The Near Future of Military Autonomy Isn’t Robotanks, But ‘Microservices’
Instead of commanding killer robots, most troops will get helping hands from things like driving assistance software.
Robot tanks and drones swarming the battlefield represent only a small fraction of the ways the military might put autonomy to use in the years ahead. Most troops will likely experience autonomy first as a helping hand in various tasks, from making it easier to drive to collecting intelligence to managing base logistics, autonomy experts from industry and the Pentagon said Thursday. And as troops get comfortable with software tools that lighten their loads, they will build trust and familiarity with the fully autonomous hardware that will eventually arrive.
The most important military use of autonomy in the years ahead will be replacing the manned reconnaissance patrols that send troops into danger to scout out the enemy, said Robert Sadowski, the chief roboticist at the Army’s DEVCOM Ground Vehicle Systems Center.
“We really are pushing robots at the vanguard, front of our formations because, right now, commanders trade soldiers, their lives, for information. We can use robotics and autonomous systems to help reduce that,” he said at a National Security Innovation Network event.
But even the private sector doesn’t have fully autonomous fleets of self-driving vehicles yet, despite the availability of machine vision and sensing tools that are impractical for combat settings.
“You cannot use many of the sensors that we'd love to use,” Sadowski said.
For instance, light detection and ranging or LIDAR, is a pretty essential aspect of commercial vehicle autonomy. But on the battlefield, LIDAR means “the bad guys can see me too.”
Sadowski noted that military vehicles don’t even move the same way commercial ones do.
“I also have to be able to be terrain-informed and move at relevant speeds. ‘Relevant speeds’ in a combat scenario can be quick stops and starts,” he said. “All of this requires a sort of level of autonomy that we clearly see is probably not being developed out there in the commercial space.”

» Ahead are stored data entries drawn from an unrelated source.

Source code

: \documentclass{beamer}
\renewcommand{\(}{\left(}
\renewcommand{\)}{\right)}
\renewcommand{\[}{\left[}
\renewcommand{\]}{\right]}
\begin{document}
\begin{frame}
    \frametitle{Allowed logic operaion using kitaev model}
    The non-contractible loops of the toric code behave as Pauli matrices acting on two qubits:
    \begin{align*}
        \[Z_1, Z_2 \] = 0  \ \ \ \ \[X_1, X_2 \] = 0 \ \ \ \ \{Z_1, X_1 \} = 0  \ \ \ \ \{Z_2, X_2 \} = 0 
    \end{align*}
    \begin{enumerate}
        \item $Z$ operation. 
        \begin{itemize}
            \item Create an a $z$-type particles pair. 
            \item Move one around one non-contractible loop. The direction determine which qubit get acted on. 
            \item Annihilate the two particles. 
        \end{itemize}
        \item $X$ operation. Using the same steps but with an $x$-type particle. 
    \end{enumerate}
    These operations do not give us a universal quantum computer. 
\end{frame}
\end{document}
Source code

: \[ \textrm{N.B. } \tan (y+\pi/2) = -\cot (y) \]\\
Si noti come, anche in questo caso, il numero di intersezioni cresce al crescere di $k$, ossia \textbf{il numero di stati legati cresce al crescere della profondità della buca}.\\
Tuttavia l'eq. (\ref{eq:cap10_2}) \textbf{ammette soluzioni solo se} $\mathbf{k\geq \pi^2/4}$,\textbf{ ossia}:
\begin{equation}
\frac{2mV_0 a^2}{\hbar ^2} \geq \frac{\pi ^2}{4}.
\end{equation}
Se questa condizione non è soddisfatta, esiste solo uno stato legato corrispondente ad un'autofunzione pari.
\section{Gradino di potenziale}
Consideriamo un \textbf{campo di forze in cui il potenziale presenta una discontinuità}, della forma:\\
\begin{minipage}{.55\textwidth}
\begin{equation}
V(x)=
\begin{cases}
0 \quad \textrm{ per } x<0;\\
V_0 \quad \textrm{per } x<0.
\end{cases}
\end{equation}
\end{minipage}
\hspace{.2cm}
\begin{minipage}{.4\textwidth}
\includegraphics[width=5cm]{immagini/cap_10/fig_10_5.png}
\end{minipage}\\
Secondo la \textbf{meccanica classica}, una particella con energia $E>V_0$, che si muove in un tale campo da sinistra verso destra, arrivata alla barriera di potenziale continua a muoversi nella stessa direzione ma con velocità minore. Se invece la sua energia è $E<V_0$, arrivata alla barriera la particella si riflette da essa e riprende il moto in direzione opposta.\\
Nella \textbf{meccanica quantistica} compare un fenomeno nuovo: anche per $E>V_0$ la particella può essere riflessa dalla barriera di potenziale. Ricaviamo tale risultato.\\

Even in that commercial space, fleets of self-driving trucks are still a few years away, said Cory Clothier, who directs the autonomous mobility team at engineering consultancy Stantec.

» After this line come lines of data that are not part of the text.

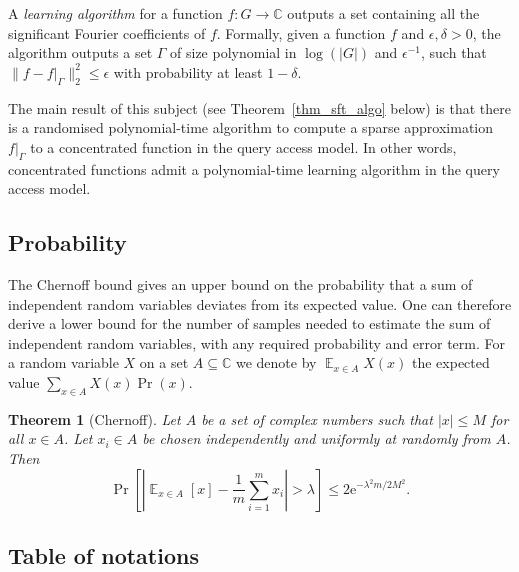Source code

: \documentclass[11pt]{article}
\newtheorem{theorem}{Theorem}
\theoremstyle{definition}
\newcommand{\C}{\mathbb{C}}
\DeclareMathOperator*{\E}{\mathbb{E}}
\begin{document}
A \emph{learning algorithm} for a function $f:G\to\C$ outputs a set containing all the significant Fourier coefficients of $f$. Formally, given a function $f$ and $\epsilon, \delta > 0$, the algorithm outputs a set $\Gamma$ of size polynomial in $\log(|G|)$ and $\epsilon^{-1}$, such that $\| f - f|_\Gamma \|_{2}^{2} \leq \epsilon$ with probability at least $1-\delta$.

The main result of this subject (see Theorem~\ref{thm_sft_algo} below) is that there is a randomised polynomial-time algorithm to compute a sparse approximation $f|_\Gamma$ to a concentrated function in the query access model. In other words, concentrated functions admit a polynomial-time learning algorithm in the query access model.


\subsection{Probability}

The Chernoff bound gives an upper bound on the probability that a sum of independent random variables deviates from its expected value. One can therefore derive a lower bound for the number of samples needed to estimate the sum of independent random variables, with any required probability and error term. For a random variable $X$ on a set $A \subseteq \C$ we denote by $\E_{x \in A} X(x)$ the expected value $\sum_{x \in A} X(x) \Pr(x)$.


\begin{theorem}[Chernoff] \label{Chernoff}
    Let $A$ be a set of complex numbers such that $|x|\leq M$ for all $x\in A$. Let $x_i\in A$ be chosen independently and uniformly at randomly from $A$. Then
    \[
        \Pr\left[\left|\E_{x\in A}[x]-\frac{1}{m}\sum_{i=1}^mx_i\right| > \lambda \right]\leq 2 \mathrm{e}^{-\lambda^2 m / 2 M^2} .
    \]
\end{theorem}


\subsection{Table of notations}\label{sec:table}
\end{document}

“Closer to five years for on-road trucking,” Clothier estimated. “But I think what is going to lead the way is more campus-based logistics…There's a use case that the technology can actually handle it now if it's low speed and within a constrained environment.”

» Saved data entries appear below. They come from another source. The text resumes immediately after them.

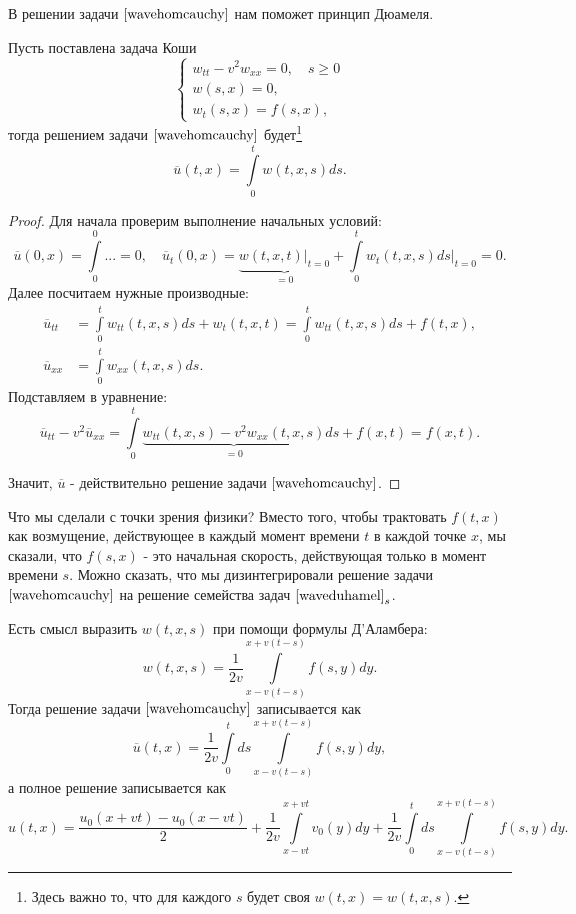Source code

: В решении задачи $\eqref{wavehomcauchy}$ нам поможет принцип Дюамеля.
\begin{theorem}[Дюамель] Пусть поставлена задача Коши
\begin{equation}
	\begin{cases}
		w_{tt} - v^2 w_{xx} = 0,\quad s \geq 0 \\
		w(s,x) = 0, \\
		w_t(s,x) = f(s,x),
	\end{cases}
\label{waveduhamel}
\end{equation}
тогда решением задачи $\eqref{wavehomcauchy}$ будет\footnote{Здесь важно то, что для каждого $s$ будет своя $w(t,x) = w(t,x,s)$.}
$$ \overline{u}(t,x) = \int \limits_0^t w(t,x,s) ds.$$
\end{theorem}
\begin{proof}
Для начала проверим выполнение начальных условий:
$$\overline{u} (0,x) = \int \limits_0^0 ... = 0, \quad \overline{u}_t (0,x) = \underbrace {w(t,x,t) \Bigg\rvert_{t=0}}_{= 0} + \int \limits_0^t w_t(t,x,s)ds \Bigg\rvert_{t=0} = 0.$$
Далее посчитаем нужные производные:
\begin{align*}
	\overline{u}_{tt} &= \int \limits_0^t w_{tt} (t,x,s) ds + w_t (t, x, t) = \int \limits_0^t w_{tt} (t,x,s)ds + f(t,x), \\
	\overline{u}_{xx} &= \int \limits_0^t w_{xx} (t,x,s) ds.
\end{align*}
Подставляем в уравнение:
$$ \overline{u}_{tt} - v^2 \overline{u}_{xx} = \int \limits_0^t \underbrace{w_{tt}(t,x,s) - v^2 w_{xx}(t,x,s)}_{= 0} ds + f(x,t) = f(x,t).$$

Значит, $\overline{u}$ - действительно решение задачи $\eqref{wavehomcauchy}$.

\end{proof}
Что мы сделали с точки зрения физики? Вместо того, чтобы трактовать $f(t,x)$ как возмущение, действующее в каждый момент времени $t$ в каждой точке $x$, мы сказали, что $f(s,x)$ - это начальная скорость, действующая только в момент времени $s$. Можно сказать, что мы дизинтегрировали решение задачи $\eqref{wavehomcauchy}$ на решение семейства задач $\eqref{waveduhamel}_s$.

Есть смысл выразить $w(t,x,s)$ при помощи формулы Д'Аламбера:
$$ w(t,x,s) = \frac {1} {2v} \int \limits_{x-v(t-s)}^{x+v(t-s)} f(s,y) dy. $$
Тогда решение задачи  $\eqref{wavehomcauchy}$ записывается как
$$ \overline{u} (t,x) = \frac {1} {2v} \int \limits_0^t ds \int \limits_{x-v(t-s)}^{x+v(t-s)} f(s,y) dy,$$
а полное решение записывается как $$u(t,x) = \frac {u_0 (x+vt) - u_0 (x-vt)} {2} + \frac {1} {2v} \int \limits_{x-vt}^{x+vt} v_0(y)dy + \frac {1} {2v} \int \limits_0^t ds \int \limits_{x-v(t-s)}^{x+v(t-s)} f(s,y) dy.$$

Scott Walbrun, a senior associate at BMW i Ventures, pointed out that the venture capital market for autonomy is a lot more diverse than just self-driving cars rolling out of factories. There are also startups specializing in the hardware, like LIDAR or other sensors, and autonomy software companies. The venture capital market has a bias for those software startups because they are less risky, he said.
That bias is playing out in the automotive industry today, with bits and pieces of autonomy creeping in the driving experience in what Jean-Charles Lede, an autonomy technology advisor at the Air Force Research Laboratory, described as “microservices.”
“They are not waiting or designing brand new [autonomous] cars,” Lede said. “They are taking current cars and modifying them, whether it's for testing or for operational use. You can't rent a car today without having some kind of lane assist or, you know, blind-spot checking.”
The U.S. military can start deploying those microservices into systems now—so long as those systems have the open architectures the military wants in future gear. That incremental deployment will affect another big problem that the military has, he predicts, a lot of operators just don’t trust autonomous systems.
“All those are microservices that we can start deploying in platforms can earn the trust and, frankly, verify that it works.”